俺の返事を聞いても澄んだ目を向けたままで、その目を見ていると弱音を吐いてしまいそうな気がして目をそらした。
「目をそらさないで。泣いたのはわかっているのよ」
そう言って両手で俺の頬を抑えると、強引に顔の向きを変えられてビスマルクとまた見つめあう。
それが10秒ほど続くと、ビスマルクは深く大きなため息をつく。これで手を離してくれるかと思ったが予想とは違い、俺の顔はビスマルクによって胸元にそっと寄せられて優しく抱きしめられた。
感じるのは胸の柔らかさと暖かさ。ビスマルクの甘い匂いに包まれ、心が落ち着いてくる。俺が必要とされ、優しくしてくれる人がいたということに。
今までこんなことはなかった。ビスマルクとは仕事だけの関係で、信頼できる部下との関係だ。

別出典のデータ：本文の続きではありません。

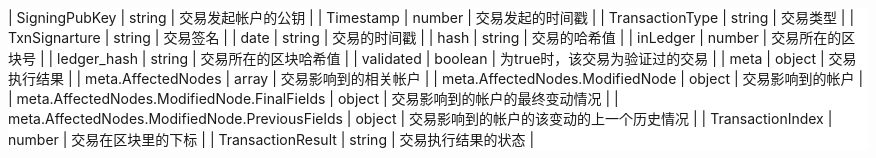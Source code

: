 | SigningPubKey | string | 交易发起帐户的公钥 |
| Timestamp | number | 交易发起的时间戳 |
| TransactionType | string | 交易类型 |
| TxnSignarture | string | 交易签名 |
| date | string | 交易的时间戳 |
| hash | string | 交易的哈希值 |
| inLedger | number | 交易所在的区块号 |
| ledger_hash | string | 交易所在的区块哈希值 |
| validated | boolean | 为true时，该交易为验证过的交易 |
| meta | object | 交易执行结果 |
| meta.AffectedNodes | array | 交易影响到的相关帐户 |
| meta.AffectedNodes.ModifiedNode | object | 交易影响到的帐户 |
| meta.AffectedNodes.ModifiedNode.FinalFields | object | 交易影响到的帐户的最终变动情况 |
| meta.AffectedNodes.ModifiedNode.PreviousFields | object | 交易影响到的帐户的该变动的上一个历史情况 |
| TransactionIndex | number | 交易在区块里的下标 |
| TransactionResult | string | 交易执行结果的状态 |
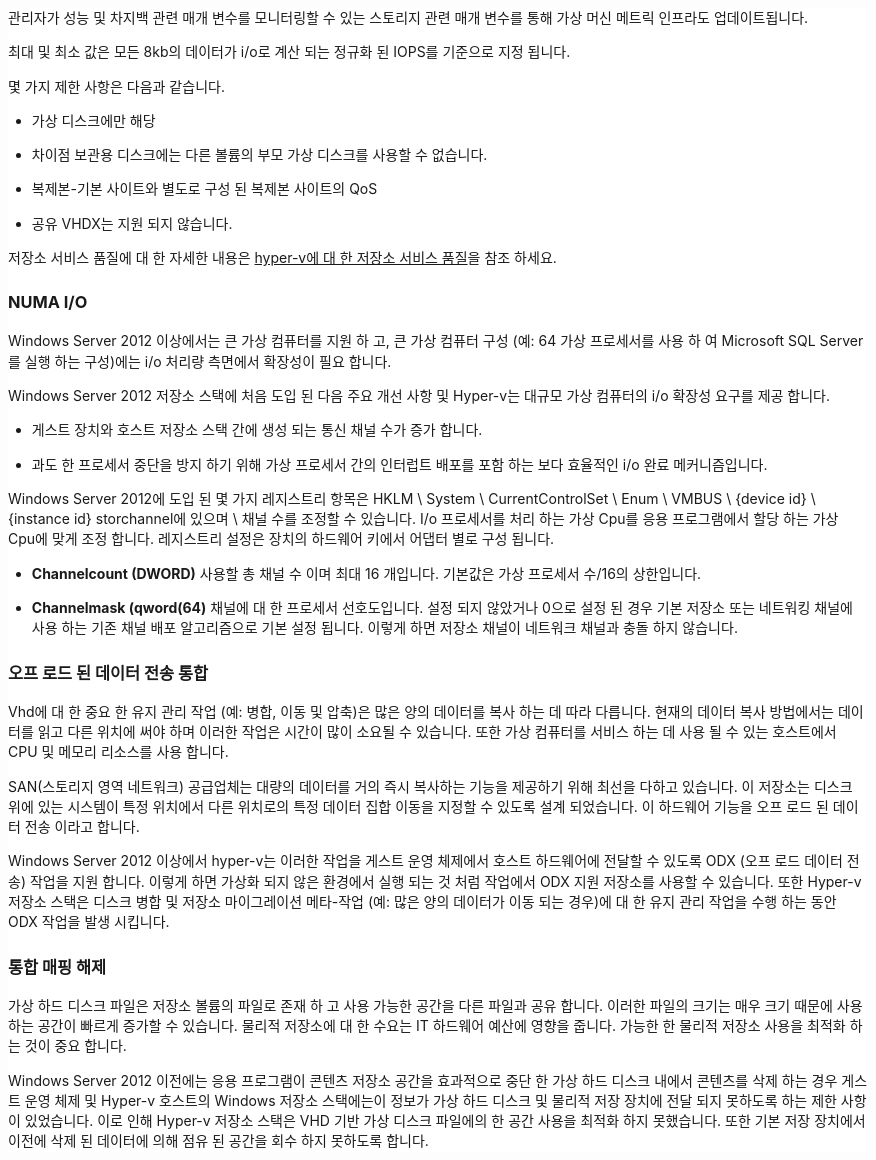 관리자가 성능 및 차지백 관련 매개 변수를 모니터링할 수 있는 스토리지 관련 매개 변수를 통해 가상 머신 메트릭 인프라도 업데이트됩니다.

최대 및 최소 값은 모든 8kb의 데이터가 i/o로 계산 되는 정규화 된 IOPS를 기준으로 지정 됩니다.

몇 가지 제한 사항은 다음과 같습니다.

-   가상 디스크에만 해당

-   차이점 보관용 디스크에는 다른 볼륨의 부모 가상 디스크를 사용할 수 없습니다.

-   복제본-기본 사이트와 별도로 구성 된 복제본 사이트의 QoS

-   공유 VHDX는 지원 되지 않습니다.

저장소 서비스 품질에 대 한 자세한 내용은 [hyper-v에 대 한 저장소 서비스 품질](https://technet.microsoft.com/library/dn282281.aspx)을 참조 하세요.

### <a name="numa-io"></a>NUMA I/O

Windows Server 2012 이상에서는 큰 가상 컴퓨터를 지원 하 고, 큰 가상 컴퓨터 구성 (예: 64 가상 프로세서를 사용 하 여 Microsoft SQL Server를 실행 하는 구성)에는 i/o 처리량 측면에서 확장성이 필요 합니다.

Windows Server 2012 저장소 스택에 처음 도입 된 다음 주요 개선 사항 및 Hyper-v는 대규모 가상 컴퓨터의 i/o 확장성 요구를 제공 합니다.

-   게스트 장치와 호스트 저장소 스택 간에 생성 되는 통신 채널 수가 증가 합니다.

-   과도 한 프로세서 중단을 방지 하기 위해 가상 프로세서 간의 인터럽트 배포를 포함 하는 보다 효율적인 i/o 완료 메커니즘입니다.

Windows Server 2012에 도입 된 몇 가지 레지스트리 항목은 HKLM \\ System \\ CurrentControlSet \\ Enum \\ VMBUS \\ {device id} \\ {instance id} storchannel에 있으며 \\ 채널 수를 조정할 수 있습니다. I/o 프로세서를 처리 하는 가상 Cpu를 응용 프로그램에서 할당 하는 가상 Cpu에 맞게 조정 합니다. 레지스트리 설정은 장치의 하드웨어 키에서 어댑터 별로 구성 됩니다.

-   **Channelcount (DWORD)** 사용할 총 채널 수 이며 최대 16 개입니다. 기본값은 가상 프로세서 수/16의 상한입니다.

-   **Channelmask (qword(64)** 채널에 대 한 프로세서 선호도입니다. 설정 되지 않았거나 0으로 설정 된 경우 기본 저장소 또는 네트워킹 채널에 사용 하는 기존 채널 배포 알고리즘으로 기본 설정 됩니다. 이렇게 하면 저장소 채널이 네트워크 채널과 충돌 하지 않습니다.

### <a name="offloaded-data-transfer-integration"></a>오프 로드 된 데이터 전송 통합

Vhd에 대 한 중요 한 유지 관리 작업 (예: 병합, 이동 및 압축)은 많은 양의 데이터를 복사 하는 데 따라 다릅니다. 현재의 데이터 복사 방법에서는 데이터를 읽고 다른 위치에 써야 하며 이러한 작업은 시간이 많이 소요될 수 있습니다. 또한 가상 컴퓨터를 서비스 하는 데 사용 될 수 있는 호스트에서 CPU 및 메모리 리소스를 사용 합니다.

SAN(스토리지 영역 네트워크) 공급업체는 대량의 데이터를 거의 즉시 복사하는 기능을 제공하기 위해 최선을 다하고 있습니다. 이 저장소는 디스크 위에 있는 시스템이 특정 위치에서 다른 위치로의 특정 데이터 집합 이동을 지정할 수 있도록 설계 되었습니다. 이 하드웨어 기능을 오프 로드 된 데이터 전송 이라고 합니다.

Windows Server 2012 이상에서 hyper-v는 이러한 작업을 게스트 운영 체제에서 호스트 하드웨어에 전달할 수 있도록 ODX (오프 로드 데이터 전송) 작업을 지원 합니다. 이렇게 하면 가상화 되지 않은 환경에서 실행 되는 것 처럼 작업에서 ODX 지원 저장소를 사용할 수 있습니다. 또한 Hyper-v 저장소 스택은 디스크 병합 및 저장소 마이그레이션 메타-작업 (예: 많은 양의 데이터가 이동 되는 경우)에 대 한 유지 관리 작업을 수행 하는 동안 ODX 작업을 발생 시킵니다.

### <a name="unmap-integration"></a>통합 매핑 해제

가상 하드 디스크 파일은 저장소 볼륨의 파일로 존재 하 고 사용 가능한 공간을 다른 파일과 공유 합니다. 이러한 파일의 크기는 매우 크기 때문에 사용 하는 공간이 빠르게 증가할 수 있습니다. 물리적 저장소에 대 한 수요는 IT 하드웨어 예산에 영향을 줍니다. 가능한 한 물리적 저장소 사용을 최적화 하는 것이 중요 합니다.

Windows Server 2012 이전에는 응용 프로그램이 콘텐츠 저장소 공간을 효과적으로 중단 한 가상 하드 디스크 내에서 콘텐츠를 삭제 하는 경우 게스트 운영 체제 및 Hyper-v 호스트의 Windows 저장소 스택에는이 정보가 가상 하드 디스크 및 물리적 저장 장치에 전달 되지 못하도록 하는 제한 사항이 있었습니다. 이로 인해 Hyper-v 저장소 스택은 VHD 기반 가상 디스크 파일에의 한 공간 사용을 최적화 하지 못했습니다. 또한 기본 저장 장치에서 이전에 삭제 된 데이터에 의해 점유 된 공간을 회수 하지 못하도록 합니다.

なのに抱きしめてくるのはいったいどういうことなんだろう。
「辛いときは辛いって言っていいの。いつも立派であろうとするのはいいけど、そんなのばかりだと心が死んじゃうわ」
ビスマルクの匂いと優しさにずっと包まれていたいが、その言葉で正気を取り戻す。
もう遅いかもしれないが、立派な提督を演じ続けるためにビスマルクから離れようとする。でもビスマルクは離してくれない。
それどころか、俺の頭をそっと丁寧に撫でてくる。
「いつだって頑張っているのはわかっているわ。だから疲れたときは私に甘えなさい。ね?」
ビスマルクは抱きしめる腕の力を弱め、俺は胸の中から顔をあげる。
そのビスマルクの表情は慈愛に満ちた表情で、いつものかっこよくて凛々しい顔や甘いものを食べているときの緩んだ顔とは違う。
穏やかな声で何度も「大丈夫。私はあなたの味方よ」と言われるともう俺はダメになってしまう。
いつもの立派な提督の姿はなくなり、1人の男、いや今だけは子供のように甘えたい。そう思ってしまい、その通りに俺はビスマルクへと甘える。
胸へと顔をうずめ、頭を撫でられながら1分か2分ほどそうしていた。
そのあいだに疲れていた心は少し癒され、これ以上深みにはまらないうちにビスマルクから離れる。
「ありがとう。気持ちが楽になった」
「提督の助けになれてよかった。それじゃあ今日の仕事も終わったことだし、部屋まで送っていくわ」
「いや、その前にコーヒーを飲みたい。ビスマルクが淹れてくれたものを」
そう言うとビスマルクは困ったような笑みを浮かべた。
甘えすぎたか、と思ったがビスマルクは俺の顔を見て「違う」と言ってくれた。
「この時間にコーヒーを飲むと眠れなくなるから。ノンカフェインのドリップ式なら大丈夫だけど……」
「それでお願いするよ。今はビスマルクと一緒にコーヒーを味わいたい気分だったんだ」
「嬉しいわね。いつもこんなふうに素直だったら、私も嬉しいのに」
「迷惑じゃないか?」
「いいえ、ちっとも。むしろ、もっと私に頼ってちょうだい。迷惑をかけてくれていいの。私はあなたの助けになりたいんだから」
少し照れながら言う言葉に、俺も恥ずかしくなってしまう。
俺たちはお互いに照れながら、笑みを浮かべあうとビスマルクは恥ずかしそうに早足で部屋から出ていく。
「すぐに戻ってくるから、ソファーで休んでいて!」
ビスマルクが部屋から出ていくときに廊下から冷たい風が入ってくるが、俺の心はビスマルクのおかげで暖かいためにその冷たささえも心地よく感じてしまう。
こんなふうに優しく受け入れてもらえるなら、素直になるべきたったと考える。
そしてこれからは時々ビスマルクに甘えながら仕事を頑張っていこうと思った。ビスマルクを含めた艦娘たちのために。
急にこういう話を書きたくなって。